Free GSE UK Conference
|
IBM Techdocs Snafu
One of our favorite and most referenced sources of technical information is the IBM Techdocs website. (It used to be called ‘Washington Systems Center Techdocs’.) It’s so important that we usually devote 4-5 pages to describing new and updated materials in each Tuning Letter issue. The link used to be (and is even shown in Kathy Walsh‘s Hot Topics session at SHARE in September 2020 as) http://www.ibm.com/support/techdocs. But the ongoing changes to the IBM websites have resulted in that link being directed to the “IBM Technical Sales Library” which provides a not-very-helpful search function. Yes, if you know a paper number or want to do a keyword search, it might be useful. But the major benefit of the original website is that you could display all the documents, their author, and when they were last updated.
We have lodged our complaint to IBM, but it won’t hurt if customers complain as well. Until this is resolved, you can still get to the original website by going to this link – http://www-03.ibm.com/support/techdocs/atsmastr.nsf/Web/Techdocs.

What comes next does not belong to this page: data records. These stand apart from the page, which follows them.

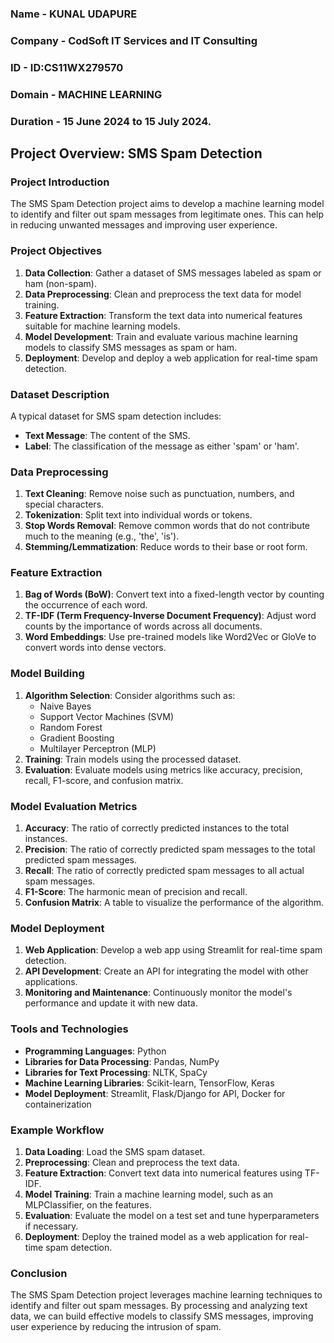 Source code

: ### Name - KUNAL UDAPURE
### Company - CodSoft IT Services and IT Consulting
### ID - ID:CS11WX279570
### Domain - MACHINE LEARNING
### Duration - 15 June 2024 to 15 July 2024.

## Project Overview: SMS Spam Detection

### Project Introduction
The SMS Spam Detection project aims to develop a machine learning model to identify and filter out spam messages from legitimate ones. This can help in reducing unwanted messages and improving user experience. 

### Project Objectives
1. **Data Collection**: Gather a dataset of SMS messages labeled as spam or ham (non-spam).
2. **Data Preprocessing**: Clean and preprocess the text data for model training.
3. **Feature Extraction**: Transform the text data into numerical features suitable for machine learning models.
4. **Model Development**: Train and evaluate various machine learning models to classify SMS messages as spam or ham.
5. **Deployment**: Develop and deploy a web application for real-time spam detection.

### Dataset Description
A typical dataset for SMS spam detection includes:
- **Text Message**: The content of the SMS.
- **Label**: The classification of the message as either 'spam' or 'ham'.

### Data Preprocessing
1. **Text Cleaning**: Remove noise such as punctuation, numbers, and special characters.
2. **Tokenization**: Split text into individual words or tokens.
3. **Stop Words Removal**: Remove common words that do not contribute much to the meaning (e.g., 'the', 'is').
4. **Stemming/Lemmatization**: Reduce words to their base or root form.

### Feature Extraction
1. **Bag of Words (BoW)**: Convert text into a fixed-length vector by counting the occurrence of each word.
2. **TF-IDF (Term Frequency-Inverse Document Frequency)**: Adjust word counts by the importance of words across all documents.
3. **Word Embeddings**: Use pre-trained models like Word2Vec or GloVe to convert words into dense vectors.

### Model Building
1. **Algorithm Selection**: Consider algorithms such as:
   - Naive Bayes
   - Support Vector Machines (SVM)
   - Random Forest
   - Gradient Boosting
   - Multilayer Perceptron (MLP)
2. **Training**: Train models using the processed dataset.
3. **Evaluation**: Evaluate models using metrics like accuracy, precision, recall, F1-score, and confusion matrix.

### Model Evaluation Metrics
1. **Accuracy**: The ratio of correctly predicted instances to the total instances.
2. **Precision**: The ratio of correctly predicted spam messages to the total predicted spam messages.
3. **Recall**: The ratio of correctly predicted spam messages to all actual spam messages.
4. **F1-Score**: The harmonic mean of precision and recall.
5. **Confusion Matrix**: A table to visualize the performance of the algorithm.

### Model Deployment
1. **Web Application**: Develop a web app using Streamlit for real-time spam detection.
2. **API Development**: Create an API for integrating the model with other applications.
3. **Monitoring and Maintenance**: Continuously monitor the model's performance and update it with new data.

### Tools and Technologies
- **Programming Languages**: Python
- **Libraries for Data Processing**: Pandas, NumPy
- **Libraries for Text Processing**: NLTK, SpaCy
- **Machine Learning Libraries**: Scikit-learn, TensorFlow, Keras
- **Model Deployment**: Streamlit, Flask/Django for API, Docker for containerization

### Example Workflow
1. **Data Loading**: Load the SMS spam dataset.
2. **Preprocessing**: Clean and preprocess the text data.
3. **Feature Extraction**: Convert text data into numerical features using TF-IDF.
4. **Model Training**: Train a machine learning model, such as an MLPClassifier, on the features.
5. **Evaluation**: Evaluate the model on a test set and tune hyperparameters if necessary.
6. **Deployment**: Deploy the trained model as a web application for real-time spam detection.

### Conclusion
The SMS Spam Detection project leverages machine learning techniques to identify and filter out spam messages. By processing and analyzing text data, we can build effective models to classify SMS messages, improving user experience by reducing the intrusion of spam.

IBM added a note to the Techdocs home page that said the site is being sunset on 11/1/2020 and all documents will be found here. To show how unhelpful that link was, I did a search for a new white paper on SIIS (WP102806) from April 2020 and received almost 14,000 hits. And the white paper name itself was changed externally but not internally. It appeared to have found all documents starting with any combination of the letters. So it returned SI10280, SI10283, PH31028, IBM Fix Central…20201028…, among another 14,000 items. And when I tried ‘SIIS’ in the search, I found the paper, but I also found another 7,000 documents with some form of ‘SII’ or ‘IIS’ in them. Searching for WP102806 on the old site resulted in one hit – the paper we were looking for.
We are all in favor of IBM investing in its websites, and adding valuable new information. However, we are not fans of change just for the sake of change, or change that makes it harder for customers to find the information they need to do their job. We don’t see how this makes sense for IBM or its customers.